O PL 8.657/2017 visa alterar os artigos 157 e 158 da Lei Federal n.º 6.404/76, que “dispõe sobre a Sociedade por Ações, para fins de disciplinar a responsabilidade civil e o dever de informar dos administradores das companhias”.

Em uma primeira leitura da ementa transcrita acima, tem-se a impressão que o novo Projeto de Lei trará inovação quanto à inserção, na Lei já existente, do Dever de Informar por parte do Administrador e de eventual responsabilidade civil em caso de inobservância.

Devemos alertar que tal dever já existe e encontra-se previsto em lei, juntamente com outros dois deveres do administrador: o Dever de Diligência e o Dever de Lealdade.
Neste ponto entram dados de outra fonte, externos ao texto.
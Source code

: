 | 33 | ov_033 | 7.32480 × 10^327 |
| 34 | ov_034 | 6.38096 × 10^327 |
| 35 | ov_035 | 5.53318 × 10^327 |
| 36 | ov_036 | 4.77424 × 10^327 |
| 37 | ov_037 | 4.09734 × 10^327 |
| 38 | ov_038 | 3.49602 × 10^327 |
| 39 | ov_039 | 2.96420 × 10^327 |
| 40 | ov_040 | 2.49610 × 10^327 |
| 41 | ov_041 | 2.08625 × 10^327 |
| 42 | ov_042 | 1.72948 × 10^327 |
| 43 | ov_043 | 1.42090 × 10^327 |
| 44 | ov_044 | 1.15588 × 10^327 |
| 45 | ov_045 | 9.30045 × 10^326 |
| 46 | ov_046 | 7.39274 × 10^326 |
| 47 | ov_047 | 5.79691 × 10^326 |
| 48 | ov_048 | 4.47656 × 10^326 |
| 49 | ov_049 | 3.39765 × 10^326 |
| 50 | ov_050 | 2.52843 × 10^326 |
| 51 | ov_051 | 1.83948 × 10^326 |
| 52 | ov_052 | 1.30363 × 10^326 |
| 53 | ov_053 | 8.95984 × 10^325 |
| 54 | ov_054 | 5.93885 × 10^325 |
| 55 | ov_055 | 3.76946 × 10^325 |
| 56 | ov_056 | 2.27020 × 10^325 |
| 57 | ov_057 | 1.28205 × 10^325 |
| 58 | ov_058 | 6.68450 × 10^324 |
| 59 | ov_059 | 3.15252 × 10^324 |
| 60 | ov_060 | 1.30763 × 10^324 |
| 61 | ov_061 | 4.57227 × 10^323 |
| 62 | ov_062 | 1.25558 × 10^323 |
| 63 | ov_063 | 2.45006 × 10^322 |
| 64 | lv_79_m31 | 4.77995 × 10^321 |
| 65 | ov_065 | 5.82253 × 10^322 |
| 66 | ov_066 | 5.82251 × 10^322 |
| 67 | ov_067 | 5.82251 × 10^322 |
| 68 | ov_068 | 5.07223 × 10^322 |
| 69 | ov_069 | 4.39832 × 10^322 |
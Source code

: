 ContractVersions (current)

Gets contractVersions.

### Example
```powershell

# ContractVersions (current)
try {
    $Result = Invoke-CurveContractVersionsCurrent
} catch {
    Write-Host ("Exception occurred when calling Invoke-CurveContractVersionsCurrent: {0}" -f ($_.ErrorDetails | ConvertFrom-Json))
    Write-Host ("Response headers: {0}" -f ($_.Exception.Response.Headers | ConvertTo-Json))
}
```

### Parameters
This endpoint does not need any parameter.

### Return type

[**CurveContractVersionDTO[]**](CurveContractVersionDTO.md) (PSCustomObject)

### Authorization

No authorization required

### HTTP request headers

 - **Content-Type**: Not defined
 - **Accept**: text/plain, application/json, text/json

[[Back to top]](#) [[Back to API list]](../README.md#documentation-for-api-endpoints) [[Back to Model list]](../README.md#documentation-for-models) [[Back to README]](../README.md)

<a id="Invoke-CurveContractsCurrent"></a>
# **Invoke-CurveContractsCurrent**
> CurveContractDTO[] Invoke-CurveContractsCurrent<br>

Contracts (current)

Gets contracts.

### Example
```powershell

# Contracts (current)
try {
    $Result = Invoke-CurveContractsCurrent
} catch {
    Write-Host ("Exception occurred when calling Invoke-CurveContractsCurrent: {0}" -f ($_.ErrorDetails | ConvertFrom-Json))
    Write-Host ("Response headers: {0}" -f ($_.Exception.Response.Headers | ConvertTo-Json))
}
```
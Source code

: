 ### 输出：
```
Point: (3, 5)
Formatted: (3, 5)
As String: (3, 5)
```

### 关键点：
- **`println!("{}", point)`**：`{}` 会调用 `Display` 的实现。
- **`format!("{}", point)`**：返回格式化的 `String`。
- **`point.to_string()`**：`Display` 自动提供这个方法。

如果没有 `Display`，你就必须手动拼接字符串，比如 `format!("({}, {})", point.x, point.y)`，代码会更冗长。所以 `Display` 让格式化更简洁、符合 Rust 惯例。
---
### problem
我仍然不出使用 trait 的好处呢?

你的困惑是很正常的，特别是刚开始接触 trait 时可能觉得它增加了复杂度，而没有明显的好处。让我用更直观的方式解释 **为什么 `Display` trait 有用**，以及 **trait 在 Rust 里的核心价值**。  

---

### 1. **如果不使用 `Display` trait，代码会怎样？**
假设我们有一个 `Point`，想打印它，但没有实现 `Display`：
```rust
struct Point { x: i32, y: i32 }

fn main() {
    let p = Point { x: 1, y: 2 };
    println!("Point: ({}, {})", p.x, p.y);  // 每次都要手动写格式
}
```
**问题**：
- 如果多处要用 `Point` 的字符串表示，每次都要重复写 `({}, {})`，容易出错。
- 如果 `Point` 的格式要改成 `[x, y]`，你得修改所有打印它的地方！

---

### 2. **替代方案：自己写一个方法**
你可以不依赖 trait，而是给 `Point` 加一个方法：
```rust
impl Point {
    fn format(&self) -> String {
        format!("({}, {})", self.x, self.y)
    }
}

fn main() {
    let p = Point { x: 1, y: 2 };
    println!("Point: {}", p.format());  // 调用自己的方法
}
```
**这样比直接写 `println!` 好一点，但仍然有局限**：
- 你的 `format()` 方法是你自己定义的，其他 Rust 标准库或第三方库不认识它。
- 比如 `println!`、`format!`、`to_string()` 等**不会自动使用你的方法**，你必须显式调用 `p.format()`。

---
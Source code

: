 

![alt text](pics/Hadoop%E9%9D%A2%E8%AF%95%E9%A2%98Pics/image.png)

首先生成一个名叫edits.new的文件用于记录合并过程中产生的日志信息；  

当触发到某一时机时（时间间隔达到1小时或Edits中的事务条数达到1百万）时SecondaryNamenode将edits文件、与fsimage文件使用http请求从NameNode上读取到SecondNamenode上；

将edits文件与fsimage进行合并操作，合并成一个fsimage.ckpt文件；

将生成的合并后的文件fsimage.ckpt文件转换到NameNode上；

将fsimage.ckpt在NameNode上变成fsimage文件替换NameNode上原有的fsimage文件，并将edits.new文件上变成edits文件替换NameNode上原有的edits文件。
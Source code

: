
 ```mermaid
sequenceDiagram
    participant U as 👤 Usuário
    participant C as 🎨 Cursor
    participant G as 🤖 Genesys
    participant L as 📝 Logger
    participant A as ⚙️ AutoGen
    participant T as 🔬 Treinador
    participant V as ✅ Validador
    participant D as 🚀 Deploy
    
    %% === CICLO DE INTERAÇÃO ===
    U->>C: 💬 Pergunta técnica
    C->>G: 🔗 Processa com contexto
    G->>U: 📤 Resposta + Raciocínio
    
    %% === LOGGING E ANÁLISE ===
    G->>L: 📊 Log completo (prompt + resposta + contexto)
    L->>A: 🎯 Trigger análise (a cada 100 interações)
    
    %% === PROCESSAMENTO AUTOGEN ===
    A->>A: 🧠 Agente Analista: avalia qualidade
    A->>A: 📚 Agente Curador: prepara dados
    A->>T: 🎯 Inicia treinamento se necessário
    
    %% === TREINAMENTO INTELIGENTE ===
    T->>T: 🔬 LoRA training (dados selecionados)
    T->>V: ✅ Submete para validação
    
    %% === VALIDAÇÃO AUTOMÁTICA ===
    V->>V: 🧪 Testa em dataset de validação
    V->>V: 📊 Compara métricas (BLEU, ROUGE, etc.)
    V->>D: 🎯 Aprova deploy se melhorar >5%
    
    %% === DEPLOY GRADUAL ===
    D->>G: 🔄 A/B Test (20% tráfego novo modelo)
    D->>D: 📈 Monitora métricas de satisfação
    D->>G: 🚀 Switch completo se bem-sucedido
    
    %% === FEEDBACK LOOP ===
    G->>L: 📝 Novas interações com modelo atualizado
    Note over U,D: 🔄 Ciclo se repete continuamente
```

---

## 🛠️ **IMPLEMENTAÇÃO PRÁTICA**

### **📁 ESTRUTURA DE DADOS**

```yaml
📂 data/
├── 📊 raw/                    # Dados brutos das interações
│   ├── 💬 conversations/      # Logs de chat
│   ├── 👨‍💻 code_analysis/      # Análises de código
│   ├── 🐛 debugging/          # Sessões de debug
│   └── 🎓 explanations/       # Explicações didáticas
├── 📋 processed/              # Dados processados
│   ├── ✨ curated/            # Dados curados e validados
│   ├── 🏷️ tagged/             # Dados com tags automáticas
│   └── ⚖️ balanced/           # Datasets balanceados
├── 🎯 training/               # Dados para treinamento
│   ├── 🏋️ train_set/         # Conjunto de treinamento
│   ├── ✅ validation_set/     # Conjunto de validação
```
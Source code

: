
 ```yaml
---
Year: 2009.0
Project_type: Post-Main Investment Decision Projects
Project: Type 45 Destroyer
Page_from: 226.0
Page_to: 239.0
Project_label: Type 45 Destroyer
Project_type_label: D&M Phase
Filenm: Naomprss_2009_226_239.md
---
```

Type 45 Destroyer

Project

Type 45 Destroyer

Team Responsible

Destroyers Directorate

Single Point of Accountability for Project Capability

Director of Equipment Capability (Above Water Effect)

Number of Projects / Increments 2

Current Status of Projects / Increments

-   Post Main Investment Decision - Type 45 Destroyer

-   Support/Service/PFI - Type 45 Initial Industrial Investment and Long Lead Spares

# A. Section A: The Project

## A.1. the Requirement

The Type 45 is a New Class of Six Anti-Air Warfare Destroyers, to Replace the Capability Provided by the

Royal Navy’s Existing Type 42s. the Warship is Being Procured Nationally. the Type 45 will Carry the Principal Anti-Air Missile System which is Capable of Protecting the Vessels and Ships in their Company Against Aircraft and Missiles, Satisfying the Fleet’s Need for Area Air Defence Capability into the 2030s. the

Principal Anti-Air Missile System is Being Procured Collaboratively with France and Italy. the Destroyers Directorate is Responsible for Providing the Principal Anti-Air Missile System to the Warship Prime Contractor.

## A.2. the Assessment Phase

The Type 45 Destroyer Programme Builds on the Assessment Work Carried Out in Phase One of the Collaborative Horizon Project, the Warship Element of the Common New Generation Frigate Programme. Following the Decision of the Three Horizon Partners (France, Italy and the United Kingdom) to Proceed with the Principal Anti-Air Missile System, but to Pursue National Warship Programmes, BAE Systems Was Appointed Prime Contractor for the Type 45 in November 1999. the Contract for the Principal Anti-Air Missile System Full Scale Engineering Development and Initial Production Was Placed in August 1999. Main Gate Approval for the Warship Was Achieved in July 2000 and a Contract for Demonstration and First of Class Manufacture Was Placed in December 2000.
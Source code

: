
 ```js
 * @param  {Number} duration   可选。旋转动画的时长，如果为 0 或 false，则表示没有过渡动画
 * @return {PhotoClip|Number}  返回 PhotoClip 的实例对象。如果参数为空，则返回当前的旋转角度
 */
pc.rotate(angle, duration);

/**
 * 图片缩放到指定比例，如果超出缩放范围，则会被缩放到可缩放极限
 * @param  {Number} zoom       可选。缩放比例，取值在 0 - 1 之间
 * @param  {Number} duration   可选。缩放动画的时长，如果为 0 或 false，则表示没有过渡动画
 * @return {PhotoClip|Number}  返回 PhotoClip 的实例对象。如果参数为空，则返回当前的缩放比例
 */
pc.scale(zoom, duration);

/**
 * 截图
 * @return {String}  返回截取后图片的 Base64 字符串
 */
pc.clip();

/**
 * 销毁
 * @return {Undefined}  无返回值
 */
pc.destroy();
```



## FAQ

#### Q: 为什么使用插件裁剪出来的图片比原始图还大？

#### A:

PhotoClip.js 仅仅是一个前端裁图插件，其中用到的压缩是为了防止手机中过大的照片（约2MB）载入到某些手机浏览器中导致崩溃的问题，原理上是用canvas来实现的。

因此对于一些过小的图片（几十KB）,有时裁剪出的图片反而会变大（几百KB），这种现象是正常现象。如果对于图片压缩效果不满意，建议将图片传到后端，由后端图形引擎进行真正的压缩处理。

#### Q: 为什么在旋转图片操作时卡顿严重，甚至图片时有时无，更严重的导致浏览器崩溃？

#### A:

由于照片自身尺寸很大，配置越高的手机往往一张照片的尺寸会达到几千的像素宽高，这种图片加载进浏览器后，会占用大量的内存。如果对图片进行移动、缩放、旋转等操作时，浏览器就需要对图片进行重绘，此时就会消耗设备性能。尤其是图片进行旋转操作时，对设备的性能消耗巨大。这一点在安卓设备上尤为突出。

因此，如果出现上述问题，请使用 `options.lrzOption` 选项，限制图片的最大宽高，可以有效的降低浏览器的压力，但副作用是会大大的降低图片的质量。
A legislação em vigor já disciplina o Dever de Informar e a obrigatoriedade do administrador em observá-lo, mas apenas em relação a Comissão de Valores Mobiliários e às bolsas de valores ou entidades de mercado de balcão organizado nas quais os valores mobiliários de emissão da companhia estejam admitidos à negociação[1].

Em verdade, o Projeto de Lei visa, como o seu próprio texto expressamente cita, “estender ao público em geral as informações relacionadas aos fatos relevantes e reputados como verdadeiros relacionados à companhia, em sua inteireza, de forma consistente, tempestiva e atualizada, sempre zelando pela utilização de linguagem clara, objetiva e consisa[2]

Igualmente, a responsabilização do administrador não constitui inovação por parte do PL 8.657/2017.

O artigo 158 da Lei Federal 6.404/76 prevê que o administrador responde civilmente pelos prejuízos que causar quando proceder com culpa e dolo dentro de suas atribuições ou poderes, ou ainda quando seu atuar se dá com violação à lei ou ao estatuto da sociedade por ações.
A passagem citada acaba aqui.